From this IV curve, we calculate the power loss ratio and compare it with the calculation from (8) and (9). Using the maximum power point of the normal condition and the hot-spotted condition on the same irradiance value, the power loss ratio is 43.5%. Compared to that, by using (8) to calculate the defect ratio with the average pixel area in Figures 13 and 14 and then (9) where the activated bypass diode is two based on the hot spot in the image, the power loss ratio is 39.7%. Thus, the similarity value is 91.26% which is accurate enough and highly acceptable as the difference is relatively small. The error may arise from inaccuracies in measuring distances and rounding during pixel per image (ppi) calculations.

5. Conclusion

In this work, thermography-based hot spot detection and power loss ratio estimation is proposed. The image processing techniques are based on adaptive thresholding techniques, morphological transformation, and noise filtering to produce a bounding box around the detected hot spots and PV modules and calculate its area by the pixel density. The detection produces hot spot detection accuracy of 94.74% and module detection accuracy of 100%. However, the proposed hot spot detection algorithm encounters challenges in identifying the second, smaller hot spot, primarily due to its dependence on pixel density.

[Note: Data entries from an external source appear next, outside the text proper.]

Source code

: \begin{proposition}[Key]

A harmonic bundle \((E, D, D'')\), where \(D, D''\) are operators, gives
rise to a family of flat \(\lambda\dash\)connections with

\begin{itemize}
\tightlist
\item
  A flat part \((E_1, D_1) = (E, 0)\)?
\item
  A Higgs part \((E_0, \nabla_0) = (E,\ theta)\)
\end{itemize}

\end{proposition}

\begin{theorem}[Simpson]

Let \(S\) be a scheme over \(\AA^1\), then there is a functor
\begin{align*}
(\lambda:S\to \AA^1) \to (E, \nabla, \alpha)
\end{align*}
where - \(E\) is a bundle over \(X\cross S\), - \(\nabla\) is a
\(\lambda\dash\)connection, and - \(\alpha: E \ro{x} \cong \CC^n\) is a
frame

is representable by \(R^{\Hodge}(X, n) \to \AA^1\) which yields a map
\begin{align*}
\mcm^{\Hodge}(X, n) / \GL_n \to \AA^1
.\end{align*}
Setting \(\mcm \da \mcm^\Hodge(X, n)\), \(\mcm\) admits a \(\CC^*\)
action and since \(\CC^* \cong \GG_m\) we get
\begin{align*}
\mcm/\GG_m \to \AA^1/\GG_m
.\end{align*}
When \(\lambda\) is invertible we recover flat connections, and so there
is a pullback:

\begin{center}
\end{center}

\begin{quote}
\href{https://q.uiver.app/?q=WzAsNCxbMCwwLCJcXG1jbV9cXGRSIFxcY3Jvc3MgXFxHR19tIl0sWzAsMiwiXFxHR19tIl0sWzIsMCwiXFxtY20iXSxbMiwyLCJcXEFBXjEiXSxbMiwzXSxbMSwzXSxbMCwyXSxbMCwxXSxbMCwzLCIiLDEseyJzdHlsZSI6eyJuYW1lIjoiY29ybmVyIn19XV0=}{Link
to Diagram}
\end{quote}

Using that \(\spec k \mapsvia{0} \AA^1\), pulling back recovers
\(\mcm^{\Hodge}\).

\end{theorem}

A lower pixel density can lead the program to misclassify it as noise rather than a fault.

Additionally, a power loss ratio calculation method is proposed and evaluated alongside the common measurement method of IV curves, resulting in a similarity value of 91.26%. This degree of similarity underscores the adequacy of the method, as the observed deviation falls within acceptable limits for real-world system applications. In conclusion, the approach demonstrates promising capabilities for hot spot detection and power loss estimation in photovoltaic systems, with potential avenues for further refinement and application.

In future research, it is necessary to investigate the integration of thermal image analysis with real-time power generation data from PV plants to enhance the accuracy of predicting the remaining useful lifetime (RUL) of PV modules, thereby enhancing the reliability of maintenance operations. Moreover, there is a compelling necessity to explore the development and implementation of autonomous fault detection and diagnostic systems within real-world PV plant setups. Such integration would substantially reduce the need for manual inspections and subsequently minimize downtime, aligning with the goal of enhancing overall operational efficiency.

Data Availability

The data that support the findings of this study are available from the corresponding author upon reasonable request.

Conflicts of Interest

The authors declare that they have no conflicts of interest.

Acknowledgments

This research was financially supported by the International Indexed Publication Grants (PUTI) Q2 Grants from Universitas Indonesia, under contract number NKB-4328/UN2.RST/HKP.05.00/2020.